OVERLEGMODEL. Schuivende machtsverhoudingen
Sociaal overleg
is een zaak van machtsverhoudingen, en die verschuiven de jongste jaren in het voordeel van de patroons, stelt historicus Dirk Luyten. De consensus is nooit zo groot geweest als sommigen vandaag laten uitschijnen. Het sociaal gewoel in perspektief.
Premier Dehaene verwijst graag naar het zogenaamde Sociaal Pakt dat vlak na de Tweede Wereldoorlog tot stand gekomen zou zijn, om te illustreren dat dit land behoefte heeft aan een nieuw overlegmodel, opgebouwd in een geest van samenwerking.
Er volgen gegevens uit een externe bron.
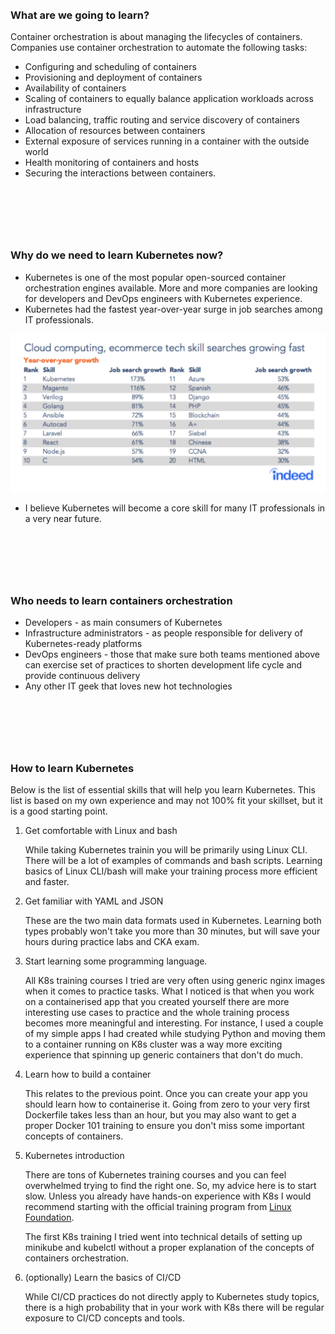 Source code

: 

### <a name="what" style="padding-top:90px; display:inline-block;">What are we going to learn?</a>

Container orchestration is about managing the lifecycles of containers. Companies use container orchestration to automate the following tasks:

* Configuring and scheduling of containers
* Provisioning and deployment of containers
* Availability of containers
* Scaling of containers to equally balance application workloads across infrastructure
* Load balancing, traffic routing and service discovery of containers
* Allocation of resources between containers
* External exposure of services running in a container with the outside world
* Health monitoring of containers and hosts
* Securing the interactions between containers.



### <a name="why" style="padding-top:90px; display:inline-block;">Why do we need to learn Kubernetes now?</a>

* Kubernetes is one of the most popular open-sourced container orchestration engines available. More and more companies are looking for developers and DevOps engineers with Kubernetes experience. 
* Kubernetes had the fastest year-over-year surge in job searches among IT professionals.

<img src="/static/image/jobs-graph.png" style="max-width: 100%;">

* I believe Kubernetes will become a core skill for many IT professionals in a very near future. 

### <a name="who" style="padding-top:90px; display:inline-block;">Who needs to learn containers orchestration</a>

* Developers - as main consumers of Kubernetes
* Infrastructure administrators - as people responsible for delivery of Kubernetes-ready platforms 
* DevOps engineers - those that make sure both teams mentioned above can exercise set of practices to shorten development life cycle and provide continuous delivery
* Any other IT geek that loves new hot technologies 

### <a name="how" style="padding-top:90px; display:inline-block;">How to learn Kubernetes</a>
Below is the list of essential skills that will help you learn Kubernetes. This list is based on my own experience and may not 100% fit your skillset, but it is a good starting point. 

1. Get comfortable with Linux and bash

    While taking Kubernetes trainin you will be primarily using Linux CLI. There will be a lot of examples of commands and bash scripts. Learning basics of Linux CLI/bash will make your training process more efficient and faster.

2. Get familiar with YAML and JSON

    These are the two main data formats used in Kubernetes. Learning both types probably won't take you more than 30 minutes, but will save your hours during practice labs and CKA exam. 

3. Start learning some programming language. 

    All K8s training courses I tried are very often using generic nginx images when it comes to practice tasks. What I noticed is that when you work on a containerised app that you created yourself there are more interesting use cases to practice and the whole training process becomes more meaningful and interesting. For instance, I used a couple of my simple apps I had created while studying Python and moving them to a container running on K8s cluster was a way more exciting experience that spinning up generic containers that don't do much. 

4. Learn how to build a container

    This relates to the previous point. Once you can create your app you should learn how to containerise it. Going from zero to your very first Dockerfile takes less than an hour, but you may also want to get a proper Docker 101 training to ensure you don't miss some important concepts of containers. 

5. Kubernetes introduction

    There are tons of Kubernetes training courses and you can feel overwhelmed trying to find the right one. So, my advice here is to start slow. Unless you already have hands-on experience with K8s I would recommend starting with the official training program from [Linux Foundation](https://www.linuxfoundation.org).

    The first K8s training I tried went into technical details of setting up minikube and kubelctl without a proper explanation of the concepts of containers orchestration.  

    
5. (optionally) Learn the basics of CI/CD

    While CI/CD practices do not directly apply to Kubernetes study topics, there is a high probability that in your work with K8s there will be regular exposure to CI/CD concepts and tools.

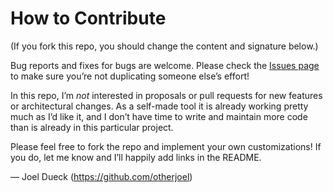 # How to Contribute

(If you fork this repo, you should change the content and signature below.)

Bug reports and fixes for bugs are welcome. Please check the [Issues page](https://github.com/otherjoel/thenotepad/issues) to make sure you’re not duplicating someone else’s effort!

In this repo, I’m _not_ interested in proposals or pull requests for new features or architectural changes. As a self-made tool it is already working pretty much as I’d like it, and I don’t have time to write and maintain more code than is already in this particular project.

Please feel free to fork the repo and implement your own customizations! If you do, let me know and I’ll happily add links in the README.

— Joel Dueck (<https://github.com/otherjoel>)
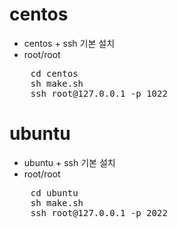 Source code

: # centos
* centos + ssh 기본 설치
* root/root
<pre>
    cd centos
    sh make.sh
    ssh root@127.0.0.1 -p 1022
</pre>

# ubuntu
* ubuntu + ssh 기본 설치
* root/root
<pre>
    cd ubuntu
    sh make.sh
    ssh root@127.0.0.1 -p 2022
</pre>
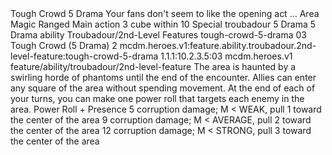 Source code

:<ability>
  <name>Tough Crowd</name>
  <cost>5 Drama</cost>
  <flavor>Your fans don&apos;t seem to like the opening act …</flavor>
  <keywords>
    <keyword>Area</keyword>
    <keyword>Magic</keyword>
    <keyword>Ranged</keyword>
  </keywords>
  <type>Main action</type>
  <distance>3 cube within 10</distance>
  <target>Special</target>
  <metadata>
    <class>troubadour</class>
    <cost>5 Drama</cost>
    <cost_amount>5</cost_amount>
    <cost_resource>Drama</cost_resource>
    <feature_type>ability</feature_type>
    <file_dpath>Troubadour/2nd-Level Features</file_dpath>
    <item_id>tough-crowd-5-drama</item_id>
    <item_index>03</item_index>
    <item_name>Tough Crowd (5 Drama)</item_name>
    <level>2</level>
    <scc>mcdm.heroes.v1:feature.ability.troubadour.2nd-level-feature:tough-crowd-5-drama</scc>
    <scdc>1.1.1:10.2.3.5:03</scdc>
    <source>mcdm.heroes.v1</source>
    <type>feature/ability/troubadour/2nd-level-feature</type>
  </metadata>
  <effects>
    <effect type="mundane">The area is haunted by a swirling horde of phantoms until the end of the encounter. Allies can enter any square of the area without spending movement. At the end of each of your turns, you can make one power roll that targets each enemy in the area.</effect>
    <effect type="roll">
      <roll>Power Roll + Presence</roll>
      <t1>5 corruption damage; M &lt; WEAK, pull 1 toward the center of the area</t1>
      <t2>9 corruption damage; M &lt; AVERAGE, pull 2 toward the center of the area</t2>
      <t3>12 corruption damage; M &lt; STRONG, pull 3 toward the center of the area</t3>
    </effect>
  </effects>
</ability>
Over de totstandkoming van het Belgisch overlegmodel sinds 1918 publiceert Dirk Luyten, postdoctoraal onderzoeker aan de VUB, binnenkort een boek. Zegt Luyten : “De historische realiteit leert dat er bij de uitbouw van het Sociaal Pakt weinig sprake was van klassensamenwerking. “
De huidige politieke visie berust te sterk op de myte dat vakbonden, patroons en politieke partijen bijna roerend eensgezind uit de oorlog kwamen met de vaste wil samen de ekonomie herop te bouwen, nieuwe industriële relaties te scheppen en een deugdelijke sociale zekerheid op poten te zetten. Bij het patronaat werd deze idee wel gesteund door een fraktie, waarvoor Leon Bekaert symbool stond, maar deze groep was niet sterk genoeg om een “model” door te drukken. Bekaert moest binnen het Comité Central Industriel (CCI) en het Verbond der Belgische Nijverheid (VBN, de voorlopers van het VBO) afrekenen met de toen nog machtige mijnbazen en de Société Générale. Daardoor zou de overlegkultuur pas doorbreken en dan nog niet als een afgerond master plan vanaf de vroege jaren ’50. Maar ook de vakbonden het ABVV/FGTB speelde nog luid de eerste viool waren het onderling oneens over hoe de sociale relaties er moesten uitzien.
VERDEELDHEID.
Het patronaat vormde vlak na de oorlog geen hecht blok, stelt Luyten vast. Net zoals tijdens de bezetting bestonden verschillende frakties naast elkaar. Bij de leiding van het CCI-VBN waren regelmatig klachten te horen dat de patroons te veel toegevingen hadden moeten doen aan de vakbonden. Dit werd onder meer toegeschreven aan een slechte interne werking. Zowel inzake de bedrijfsorganizatie, de syndikale afvaardiging als de ondernemingsraden had het VBN geen rechtlijnige strategie. Het kon wel bepaalde vakbondseisen tegenhouden, maar was niet in staat de agenda van de diskussie te bepalen. Dat deden de vakbonden, meestal via de Nationale Arbeidskonferentie.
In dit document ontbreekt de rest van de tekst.